Given records:
=== Begin Enclosure ===

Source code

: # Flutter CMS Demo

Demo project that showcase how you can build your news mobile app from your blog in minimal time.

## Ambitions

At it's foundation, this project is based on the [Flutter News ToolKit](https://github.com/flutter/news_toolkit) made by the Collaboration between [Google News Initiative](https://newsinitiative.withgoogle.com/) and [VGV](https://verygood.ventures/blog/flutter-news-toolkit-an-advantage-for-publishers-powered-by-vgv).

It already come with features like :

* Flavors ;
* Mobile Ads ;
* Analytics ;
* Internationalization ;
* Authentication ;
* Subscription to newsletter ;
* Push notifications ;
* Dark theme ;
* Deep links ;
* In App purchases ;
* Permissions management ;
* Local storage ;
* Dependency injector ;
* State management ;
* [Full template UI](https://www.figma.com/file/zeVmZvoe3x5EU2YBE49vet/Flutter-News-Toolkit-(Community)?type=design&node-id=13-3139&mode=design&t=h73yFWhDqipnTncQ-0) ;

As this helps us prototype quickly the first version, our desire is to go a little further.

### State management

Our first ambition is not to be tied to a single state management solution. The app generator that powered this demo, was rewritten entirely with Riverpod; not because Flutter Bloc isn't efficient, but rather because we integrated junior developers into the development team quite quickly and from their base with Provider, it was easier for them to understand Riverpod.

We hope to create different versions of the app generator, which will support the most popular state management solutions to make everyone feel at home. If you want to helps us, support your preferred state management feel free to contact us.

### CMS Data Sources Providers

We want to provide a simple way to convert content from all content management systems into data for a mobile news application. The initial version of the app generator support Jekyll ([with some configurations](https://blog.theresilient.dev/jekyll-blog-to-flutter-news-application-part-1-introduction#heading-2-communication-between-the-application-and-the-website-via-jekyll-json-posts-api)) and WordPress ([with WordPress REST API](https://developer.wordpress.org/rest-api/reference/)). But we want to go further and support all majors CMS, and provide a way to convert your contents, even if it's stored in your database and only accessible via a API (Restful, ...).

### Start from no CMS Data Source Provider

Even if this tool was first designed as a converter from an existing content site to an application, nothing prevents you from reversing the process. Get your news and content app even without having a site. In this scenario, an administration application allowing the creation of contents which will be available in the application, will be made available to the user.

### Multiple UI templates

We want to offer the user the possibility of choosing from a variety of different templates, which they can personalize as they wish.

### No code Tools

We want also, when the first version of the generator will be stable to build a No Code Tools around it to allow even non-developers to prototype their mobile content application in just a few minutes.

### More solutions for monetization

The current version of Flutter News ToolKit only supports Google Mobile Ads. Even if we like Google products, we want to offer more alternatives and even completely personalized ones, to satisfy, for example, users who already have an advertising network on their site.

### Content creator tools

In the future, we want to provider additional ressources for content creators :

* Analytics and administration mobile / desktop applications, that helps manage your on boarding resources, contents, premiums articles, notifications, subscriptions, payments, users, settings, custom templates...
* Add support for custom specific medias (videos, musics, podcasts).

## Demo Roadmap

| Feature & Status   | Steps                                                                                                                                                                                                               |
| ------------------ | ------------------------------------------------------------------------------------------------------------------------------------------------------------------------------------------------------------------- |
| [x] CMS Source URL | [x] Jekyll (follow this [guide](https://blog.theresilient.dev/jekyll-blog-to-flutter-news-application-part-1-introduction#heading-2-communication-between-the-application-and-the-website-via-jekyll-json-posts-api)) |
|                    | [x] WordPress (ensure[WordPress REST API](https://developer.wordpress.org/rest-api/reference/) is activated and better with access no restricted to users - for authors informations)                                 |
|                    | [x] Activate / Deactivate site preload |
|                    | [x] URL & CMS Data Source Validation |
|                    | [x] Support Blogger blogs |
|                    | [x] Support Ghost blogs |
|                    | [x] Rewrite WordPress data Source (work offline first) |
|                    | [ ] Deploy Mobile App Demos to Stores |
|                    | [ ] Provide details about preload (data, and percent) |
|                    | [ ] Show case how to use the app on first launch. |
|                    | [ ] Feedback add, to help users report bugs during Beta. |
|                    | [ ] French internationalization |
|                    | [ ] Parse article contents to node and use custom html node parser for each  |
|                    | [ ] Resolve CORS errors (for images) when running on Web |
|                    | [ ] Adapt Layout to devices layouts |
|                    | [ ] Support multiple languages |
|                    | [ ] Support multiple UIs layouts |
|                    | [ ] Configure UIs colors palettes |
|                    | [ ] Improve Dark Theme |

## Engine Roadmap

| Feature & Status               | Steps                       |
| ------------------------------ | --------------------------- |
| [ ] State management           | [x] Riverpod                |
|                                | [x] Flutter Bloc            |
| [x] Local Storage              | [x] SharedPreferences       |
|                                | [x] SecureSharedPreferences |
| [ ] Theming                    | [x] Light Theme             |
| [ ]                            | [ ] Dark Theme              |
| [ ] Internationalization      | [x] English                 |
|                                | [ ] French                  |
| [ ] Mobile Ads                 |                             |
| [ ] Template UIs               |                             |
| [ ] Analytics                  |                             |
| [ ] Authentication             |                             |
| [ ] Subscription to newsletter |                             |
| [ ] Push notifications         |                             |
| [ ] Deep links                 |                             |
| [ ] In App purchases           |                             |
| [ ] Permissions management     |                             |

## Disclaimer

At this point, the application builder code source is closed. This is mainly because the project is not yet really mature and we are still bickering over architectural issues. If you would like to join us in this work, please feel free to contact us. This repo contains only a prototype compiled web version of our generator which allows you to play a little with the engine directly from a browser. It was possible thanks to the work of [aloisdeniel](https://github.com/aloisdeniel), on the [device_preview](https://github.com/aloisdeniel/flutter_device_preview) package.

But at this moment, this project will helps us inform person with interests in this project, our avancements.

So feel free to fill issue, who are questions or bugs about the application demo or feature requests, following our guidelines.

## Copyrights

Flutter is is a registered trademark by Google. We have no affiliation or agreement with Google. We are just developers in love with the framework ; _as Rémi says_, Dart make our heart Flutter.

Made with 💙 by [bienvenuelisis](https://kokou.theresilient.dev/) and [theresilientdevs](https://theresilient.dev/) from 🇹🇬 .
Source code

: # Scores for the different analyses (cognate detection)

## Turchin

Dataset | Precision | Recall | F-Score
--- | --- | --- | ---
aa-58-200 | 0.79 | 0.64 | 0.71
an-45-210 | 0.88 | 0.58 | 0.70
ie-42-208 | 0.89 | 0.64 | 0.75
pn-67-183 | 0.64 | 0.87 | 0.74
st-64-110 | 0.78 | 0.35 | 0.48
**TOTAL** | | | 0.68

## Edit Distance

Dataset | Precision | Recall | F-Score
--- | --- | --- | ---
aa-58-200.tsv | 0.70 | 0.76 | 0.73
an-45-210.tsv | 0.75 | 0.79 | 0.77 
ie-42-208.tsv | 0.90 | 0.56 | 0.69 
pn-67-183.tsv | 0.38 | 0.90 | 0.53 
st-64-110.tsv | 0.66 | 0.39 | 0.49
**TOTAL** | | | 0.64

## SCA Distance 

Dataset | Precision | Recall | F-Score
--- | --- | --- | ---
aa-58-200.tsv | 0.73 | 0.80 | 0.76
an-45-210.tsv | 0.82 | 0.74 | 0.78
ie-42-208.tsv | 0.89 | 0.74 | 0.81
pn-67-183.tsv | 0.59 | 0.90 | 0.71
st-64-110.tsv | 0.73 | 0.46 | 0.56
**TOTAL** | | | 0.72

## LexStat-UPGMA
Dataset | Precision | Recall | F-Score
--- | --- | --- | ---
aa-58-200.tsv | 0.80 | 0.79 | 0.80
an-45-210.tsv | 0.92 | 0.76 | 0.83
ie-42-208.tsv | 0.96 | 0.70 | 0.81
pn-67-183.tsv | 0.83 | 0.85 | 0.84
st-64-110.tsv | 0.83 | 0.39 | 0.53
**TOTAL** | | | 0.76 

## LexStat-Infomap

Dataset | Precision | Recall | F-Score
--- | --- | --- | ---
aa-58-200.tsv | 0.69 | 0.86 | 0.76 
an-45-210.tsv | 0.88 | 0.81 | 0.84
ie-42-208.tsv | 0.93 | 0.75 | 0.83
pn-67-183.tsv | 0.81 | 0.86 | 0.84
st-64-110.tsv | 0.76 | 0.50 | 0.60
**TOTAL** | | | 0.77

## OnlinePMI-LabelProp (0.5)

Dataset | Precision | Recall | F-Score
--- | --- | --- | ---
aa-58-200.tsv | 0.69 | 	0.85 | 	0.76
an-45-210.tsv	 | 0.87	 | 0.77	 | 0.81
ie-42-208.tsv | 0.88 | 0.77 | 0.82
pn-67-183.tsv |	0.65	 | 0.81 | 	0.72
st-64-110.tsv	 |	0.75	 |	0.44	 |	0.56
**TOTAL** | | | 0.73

=== End Enclosure ===

Work request: Reproduce exactly the stretch of the material above that starts at the line with "We hope to create" and ends at the line with "### CMS Data Sources Providers", both included, and nothing else.

Task result:
We hope to create different versions of the app generator, which will support the most popular state management solutions to make everyone feel at home. If you want to helps us, support your preferred state management feel free to contact us.

### CMS Data Sources Providers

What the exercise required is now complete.